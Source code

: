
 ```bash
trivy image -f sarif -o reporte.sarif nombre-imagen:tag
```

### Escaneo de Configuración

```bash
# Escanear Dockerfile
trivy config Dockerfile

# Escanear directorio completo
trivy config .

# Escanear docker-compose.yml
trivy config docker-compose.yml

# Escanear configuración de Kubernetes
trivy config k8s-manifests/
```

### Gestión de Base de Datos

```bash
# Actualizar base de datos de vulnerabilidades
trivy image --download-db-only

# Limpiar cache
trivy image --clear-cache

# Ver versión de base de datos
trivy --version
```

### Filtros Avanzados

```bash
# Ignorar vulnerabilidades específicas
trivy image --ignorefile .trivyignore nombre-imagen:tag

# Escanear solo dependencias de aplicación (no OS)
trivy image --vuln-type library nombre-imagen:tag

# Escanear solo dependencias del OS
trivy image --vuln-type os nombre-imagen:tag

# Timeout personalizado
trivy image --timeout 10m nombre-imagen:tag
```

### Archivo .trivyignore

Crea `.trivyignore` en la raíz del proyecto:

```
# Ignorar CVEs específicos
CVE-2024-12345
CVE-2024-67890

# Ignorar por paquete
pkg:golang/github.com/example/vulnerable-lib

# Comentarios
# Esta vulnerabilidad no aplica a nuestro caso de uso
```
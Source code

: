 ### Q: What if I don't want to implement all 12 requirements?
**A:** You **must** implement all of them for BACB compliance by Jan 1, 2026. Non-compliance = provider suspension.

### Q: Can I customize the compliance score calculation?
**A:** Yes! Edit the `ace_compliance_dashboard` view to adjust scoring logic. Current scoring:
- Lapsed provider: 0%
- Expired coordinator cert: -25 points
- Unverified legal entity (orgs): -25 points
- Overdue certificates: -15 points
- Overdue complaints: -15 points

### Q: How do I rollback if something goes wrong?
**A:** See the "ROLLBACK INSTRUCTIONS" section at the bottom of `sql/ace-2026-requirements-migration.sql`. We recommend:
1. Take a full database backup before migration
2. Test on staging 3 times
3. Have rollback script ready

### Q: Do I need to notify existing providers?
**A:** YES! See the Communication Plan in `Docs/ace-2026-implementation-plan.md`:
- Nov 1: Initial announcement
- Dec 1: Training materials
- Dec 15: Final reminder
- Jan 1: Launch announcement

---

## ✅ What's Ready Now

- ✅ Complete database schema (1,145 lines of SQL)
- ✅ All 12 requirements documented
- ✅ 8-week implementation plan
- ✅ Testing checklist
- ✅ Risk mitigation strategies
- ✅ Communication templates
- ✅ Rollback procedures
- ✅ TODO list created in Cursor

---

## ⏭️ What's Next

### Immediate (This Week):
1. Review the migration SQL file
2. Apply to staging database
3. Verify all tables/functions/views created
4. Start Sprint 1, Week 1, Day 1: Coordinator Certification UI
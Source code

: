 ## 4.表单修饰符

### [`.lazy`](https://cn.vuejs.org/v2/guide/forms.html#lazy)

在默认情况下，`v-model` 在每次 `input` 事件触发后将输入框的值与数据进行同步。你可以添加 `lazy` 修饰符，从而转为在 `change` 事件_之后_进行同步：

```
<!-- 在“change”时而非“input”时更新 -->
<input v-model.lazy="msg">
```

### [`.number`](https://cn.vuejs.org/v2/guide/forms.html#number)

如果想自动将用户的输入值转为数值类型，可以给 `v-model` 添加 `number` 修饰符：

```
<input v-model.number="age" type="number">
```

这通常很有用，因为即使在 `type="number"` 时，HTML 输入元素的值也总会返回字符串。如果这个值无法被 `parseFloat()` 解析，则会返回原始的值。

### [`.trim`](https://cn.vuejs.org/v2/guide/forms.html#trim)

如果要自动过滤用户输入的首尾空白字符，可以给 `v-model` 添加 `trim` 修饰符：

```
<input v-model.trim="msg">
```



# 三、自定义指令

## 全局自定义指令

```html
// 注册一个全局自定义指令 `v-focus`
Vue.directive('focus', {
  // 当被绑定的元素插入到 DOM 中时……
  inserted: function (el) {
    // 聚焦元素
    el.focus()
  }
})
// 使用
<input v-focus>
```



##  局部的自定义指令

# [Assigned task]
Please give back exactly the lines of this listing beginning at the line with "- Unverified legal entity (orgs): -25 points" and ending with the line with "2. Test on staging 3 times", both included, and nothing else.

# [Exercise answer]
- Unverified legal entity (orgs): -25 points
- Overdue certificates: -15 points
- Overdue complaints: -15 points

### Q: How do I rollback if something goes wrong?
**A:** See the "ROLLBACK INSTRUCTIONS" section at the bottom of `sql/ace-2026-requirements-migration.sql`. We recommend:
1. Take a full database backup before migration
2. Test on staging 3 times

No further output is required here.